Batch Requests
Send multiple operations in one encrypted round-trip. Batching reduces network overhead, keeps sequential workflows together, and — with atomic mode — guarantees all mutations either succeed or roll back together.
Batch requests use the same batchBroadcast helper introduced in Making Requests. The difference is the payload structure: instead of a single operation, you send an array and choose whether execution should be independent or transactional.
Envelope structure
Every batch message is a plain object with two optional arrays:
{
"batch": [], // independent requests — failures are isolated
"atomicBatch": [], // transactional requests — all-or-nothing
}- Items in
batchrun independently. A failure in one does not affect the rest. - Items in
atomicBatchrun sequentially as a transaction. Any failure rolls back the entire set. - You can populate one or both arrays. Regular items execute before the atomic batch so that any data they create is available to atomic operations in the same envelope.
Choosing the right mode
| Mode | Execution | Rollback on failure | Use case |
|---|---|---|---|
| Regular batch | Parallel | No | Unrelated reads/writes, dashboards, best-effort workflows |
| Atomic batch | Sequential | Yes | Related mutations that must stay consistent, chained operations |
Start with regular batching for throughput. Switch to atomic mode only when you need transactional safety or want a single approval to cover multiple steps.
Regular batch
Use batchBroadcast without options. Responses are returned in the same order as the input array, each typed to its own resource schema.
import { resourceSchema } from '@blockstream/ecs-js-sdk'
import { batchBroadcast } from './broadcaster'
const [wallet, signerList] = await batchBroadcast<
[typeof resourceSchema.shape.wallets.shape.get, typeof resourceSchema.shape.signers.shape.list]
>(
[
{ action: 'get', resource: '/wallets/w1', details: {} },
{ action: 'list', resource: '/signers', details: {} },
],
blockstream,
)Handling responses
Each response in a regular batch is the same discriminated union as a single-request response. Check status on each entry individually:
const responses = await batchBroadcast(messages, blockstream)
responses.forEach((res, index) => {
if (res.status === 'success') {
console.log(`#${index} succeeded`, res.details)
} else if (res.status === 'pending') {
console.log(`#${index} created proposal`, res.details.proposal_id)
} else {
console.warn(`#${index} failed`, res.message)
}
})Atomic batch
Pass { isAtomic: true }. The server executes operations in order and wraps them in a single transaction. If any step fails, the whole batch is rolled back.
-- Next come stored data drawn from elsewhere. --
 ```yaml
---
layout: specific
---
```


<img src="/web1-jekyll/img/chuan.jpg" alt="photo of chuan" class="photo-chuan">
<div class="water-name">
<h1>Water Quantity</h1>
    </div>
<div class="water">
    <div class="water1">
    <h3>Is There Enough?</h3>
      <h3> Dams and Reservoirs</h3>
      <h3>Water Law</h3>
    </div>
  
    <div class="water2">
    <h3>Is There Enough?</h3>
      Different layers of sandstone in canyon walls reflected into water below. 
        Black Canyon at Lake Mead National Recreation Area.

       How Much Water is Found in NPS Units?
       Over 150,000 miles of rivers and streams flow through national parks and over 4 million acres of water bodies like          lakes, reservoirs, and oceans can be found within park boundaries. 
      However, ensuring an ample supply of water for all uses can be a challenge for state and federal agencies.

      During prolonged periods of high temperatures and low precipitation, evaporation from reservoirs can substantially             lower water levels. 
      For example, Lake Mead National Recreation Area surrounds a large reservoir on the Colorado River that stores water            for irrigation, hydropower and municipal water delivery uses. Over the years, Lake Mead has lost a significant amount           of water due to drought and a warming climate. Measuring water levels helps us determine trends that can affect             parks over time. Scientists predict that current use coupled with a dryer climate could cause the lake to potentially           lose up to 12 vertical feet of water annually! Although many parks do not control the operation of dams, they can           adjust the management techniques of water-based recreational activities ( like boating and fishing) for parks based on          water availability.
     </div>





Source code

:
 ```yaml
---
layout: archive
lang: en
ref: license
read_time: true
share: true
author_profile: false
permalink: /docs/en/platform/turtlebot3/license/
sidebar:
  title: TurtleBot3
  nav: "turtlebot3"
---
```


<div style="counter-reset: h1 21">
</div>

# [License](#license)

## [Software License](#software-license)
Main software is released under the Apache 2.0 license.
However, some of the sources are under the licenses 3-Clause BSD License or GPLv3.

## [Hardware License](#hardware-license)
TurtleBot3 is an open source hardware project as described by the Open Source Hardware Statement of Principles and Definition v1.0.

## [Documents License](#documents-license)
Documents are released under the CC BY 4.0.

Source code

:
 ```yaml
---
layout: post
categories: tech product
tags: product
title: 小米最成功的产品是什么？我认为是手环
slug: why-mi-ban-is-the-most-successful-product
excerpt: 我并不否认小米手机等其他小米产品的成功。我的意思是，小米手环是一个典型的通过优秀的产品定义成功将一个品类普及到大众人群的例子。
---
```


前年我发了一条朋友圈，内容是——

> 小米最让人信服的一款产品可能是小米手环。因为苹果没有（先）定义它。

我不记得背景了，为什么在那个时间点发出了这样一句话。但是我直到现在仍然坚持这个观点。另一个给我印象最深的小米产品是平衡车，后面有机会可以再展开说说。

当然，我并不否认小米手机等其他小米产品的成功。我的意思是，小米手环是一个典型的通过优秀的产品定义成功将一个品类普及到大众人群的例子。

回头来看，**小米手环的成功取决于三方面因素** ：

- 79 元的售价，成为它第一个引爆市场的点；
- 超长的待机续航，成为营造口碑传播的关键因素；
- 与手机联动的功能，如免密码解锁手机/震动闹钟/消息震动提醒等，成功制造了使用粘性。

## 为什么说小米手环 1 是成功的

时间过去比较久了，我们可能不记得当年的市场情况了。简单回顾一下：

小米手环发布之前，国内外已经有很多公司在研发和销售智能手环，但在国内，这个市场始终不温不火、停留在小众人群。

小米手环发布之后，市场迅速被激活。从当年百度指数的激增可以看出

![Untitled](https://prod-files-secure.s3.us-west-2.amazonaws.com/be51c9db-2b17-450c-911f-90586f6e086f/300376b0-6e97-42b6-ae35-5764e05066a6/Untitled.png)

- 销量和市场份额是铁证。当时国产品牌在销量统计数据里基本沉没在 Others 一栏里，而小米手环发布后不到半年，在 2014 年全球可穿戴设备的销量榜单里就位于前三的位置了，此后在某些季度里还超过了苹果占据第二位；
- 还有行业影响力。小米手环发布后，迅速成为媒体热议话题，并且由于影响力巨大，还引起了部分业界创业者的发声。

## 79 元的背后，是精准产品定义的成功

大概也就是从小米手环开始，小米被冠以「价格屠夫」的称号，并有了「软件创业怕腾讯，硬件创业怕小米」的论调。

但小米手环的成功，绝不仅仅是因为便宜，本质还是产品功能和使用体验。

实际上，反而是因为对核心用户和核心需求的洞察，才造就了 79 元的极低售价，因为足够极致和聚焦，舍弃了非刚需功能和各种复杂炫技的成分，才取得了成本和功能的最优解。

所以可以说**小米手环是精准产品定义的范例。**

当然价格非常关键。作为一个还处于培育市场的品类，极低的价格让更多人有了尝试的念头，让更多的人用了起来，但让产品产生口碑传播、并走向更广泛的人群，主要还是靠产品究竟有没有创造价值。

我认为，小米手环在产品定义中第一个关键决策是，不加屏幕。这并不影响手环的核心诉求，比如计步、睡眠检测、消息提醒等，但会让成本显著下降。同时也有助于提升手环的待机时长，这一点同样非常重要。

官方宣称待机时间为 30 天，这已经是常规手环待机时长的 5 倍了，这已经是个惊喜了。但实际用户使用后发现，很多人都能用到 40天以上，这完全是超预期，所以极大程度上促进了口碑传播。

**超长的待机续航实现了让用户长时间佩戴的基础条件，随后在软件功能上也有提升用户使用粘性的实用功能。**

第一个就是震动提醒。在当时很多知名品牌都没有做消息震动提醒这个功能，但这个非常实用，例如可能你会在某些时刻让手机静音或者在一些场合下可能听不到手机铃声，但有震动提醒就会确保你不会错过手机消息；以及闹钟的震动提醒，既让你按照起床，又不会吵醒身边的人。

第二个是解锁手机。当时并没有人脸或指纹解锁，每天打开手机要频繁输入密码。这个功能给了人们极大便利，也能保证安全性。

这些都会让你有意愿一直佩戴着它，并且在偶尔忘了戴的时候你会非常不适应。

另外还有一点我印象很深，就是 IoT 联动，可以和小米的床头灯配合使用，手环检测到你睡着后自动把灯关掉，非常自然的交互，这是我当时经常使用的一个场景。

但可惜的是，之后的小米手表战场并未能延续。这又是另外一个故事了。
import { resourceSchema } from '@blockstream/ecs-js-sdk'
import { batchBroadcast } from './broadcaster'
const [inviteRes, roleRes] = await batchBroadcast<
[typeof resourceSchema.shape.users.shape.invite, typeof resourceSchema.shape.roles.shape.create]
>(
[
{
action: 'add',
resource: '/users/invite',
details: { uid: crypto.randomUUID(), email: 'ops@example.com', user_category: 'regular' },
},
{
action: 'add',
resource: '/roles',
details: { rid: crypto.randomUUID(), name: 'ops-role', rules: [] },
},
],
blockstream,
{ isAtomic: true },
)Handling responses
The atomic batch returns a single discriminated union rather than an array. On success, details contains one entry per operation:
// success
const [groupRes, roleRes] = atomicResult.details
console.log('Both created', groupRes.details, roleRes.details)
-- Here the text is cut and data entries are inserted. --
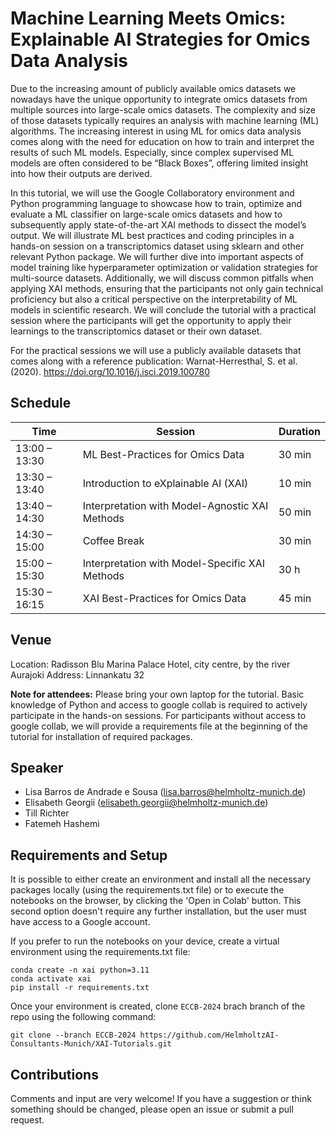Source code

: # Machine Learning Meets Omics: Explainable AI Strategies for Omics Data Analysis

Due to the increasing amount of publicly available omics datasets we nowadays have the unique opportunity to integrate omics datasets from multiple sources into large-scale omics datasets. The complexity and size of those datasets typically requires an analysis with machine learning (ML) algorithms. The increasing interest in using ML for omics data analysis comes along with the need for education on how to train and interpret the results of such ML models. Especially, since complex supervised ML models are often considered to be “Black Boxes”, offering limited insight into how their outputs are derived.

In this tutorial, we will use the Google Collaboratory environment and Python programming language to showcase how to train, optimize and evaluate a ML classifier on large-scale omics datasets and how to subsequently apply state-of-the-art XAI methods to dissect the model’s output. We will illustrate ML best practices and coding principles in a hands-on session on a transcriptomics dataset using sklearn and other relevant Python package. We will further dive into important aspects of model training like hyperparameter optimization or validation strategies for multi-source datasets. Additionally, we will discuss common pitfalls when applying XAI methods, ensuring that the participants not only gain technical proficiency but also a critical perspective on the interpretability of ML models in scientific research. We will conclude the tutorial with a practical session where the participants will get the opportunity to apply their learnings to the transcriptomics dataset or their own dataset.

For the practical sessions we will use a publicly available datasets that comes along with a reference publication: Warnat-Herresthal, S. et al. (2020). https://doi.org/10.1016/j.isci.2019.100780

## Schedule

|  Time | Session  | Duration  |
|---|---|---|
| 13:00 – 13:30 | ML Best-Practices for Omics Data | 30 min|
| 13:30 – 13:40 | Introduction to eXplainable AI (XAI) | 10 min|
| 13:40 – 14:30 | Interpretation with Model-Agnostic XAI Methods | 50 min|
| 14:30 – 15:00 | Coffee Break | 30 min|
| 15:00 – 15:30 | Interpretation with Model-Specific XAI Methods | 30 h| 
| 15:30 – 16:15 | XAI Best-Practices for Omics Data | 45 min|

## Venue

Location: Radisson Blu Marina Palace Hotel, city centre, by the river Aurajoki
Address: Linnankatu 32

**Note for attendees:** Please bring your own laptop for the tutorial. Basic knowledge of Python and access to google collab is required to actively participate in the hands-on sessions. For participants without access to google collab, we will provide a requirements file at the beginning of the tutorial for installation of required packages.


## Speaker

- Lisa Barros de Andrade e Sousa ([lisa.barros@helmholtz-munich.de](mailto:lisa.barros@helmholtz-munich.de))
- Elisabeth Georgii ([elisabeth.georgii@helmholtz-munich.de](mailto:elisabeth.georgii@helmholtz-munich.de))
- Till Richter 
- Fatemeh Hashemi 


## Requirements and Setup

It is possible to either create an environment and install all the necessary packages locally (using the requirements.txt file) or to execute the notebooks on the browser, by clicking the 'Open in Colab' button. This second option doesn't require any further installation, but the user must have access to a Google account.

If you prefer to run the notebooks on your device, create a virtual environment using the requirements.txt file:
```
conda create -n xai python=3.11
conda activate xai
pip install -r requirements.txt
```

Once your environment is created, clone `ECCB-2024` brach branch of the repo using the following command:

```
git clone --branch ECCB-2024 https://github.com/HelmholtzAI-Consultants-Munich/XAI-Tutorials.git
```

## Contributions

Comments and input are very welcome! If you have a suggestion or think something should be changed, please open an issue or submit a pull request.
// pending — whole batch awaits approval
console.log('Batch proposal:', atomicResult.details.batch_proposal_id)
atomicResult.details.proposals.forEach(p => console.log('Individual proposal:', p.proposal_id))
// failed — nothing was persisted
throw new Error(`Atomic batch failed: ${atomicResult.message}`)| Status | Meaning |
|---|---|
success | All operations committed. details is an array with one entry per request. |
pending | Batch triggered proposals. A single batch_proposal_id covers the whole set. |
failed / rejected / unauthorized | Server rolled back the entire batch. |
Mixed batch
Send both arrays together. Regular items run first, so reads or preparatory writes can inform the atomic portion of the same envelope.
const [listRes] = await batchBroadcast(
[{ action: 'list', resource: '/users', details: {} }],
blockstream,
)
await batchBroadcast([createGroup, createRole], blockstream, { isAtomic: true })Or in a single call using the raw envelope via blockstream.request directly when you need both arrays in one round-trip:
const envelope = {
batch: [listUsersRequest],
atomicBatch: [createGroup, createRole],
}
const encrypted = await blockstream.request(envelope)Tips
- Validate request objects against resource schemas before sending — a malformed item in an atomic batch aborts the whole set.
- Persist
proposal_idorbatch_proposal_idwhen you receivependingso you can reconcile after approvals. - Log the array index alongside each response to correlate errors back to the originating request.
- Keep batches scoped to coherent workflows. Mixing unrelated operations in one batch makes observability and retries harder.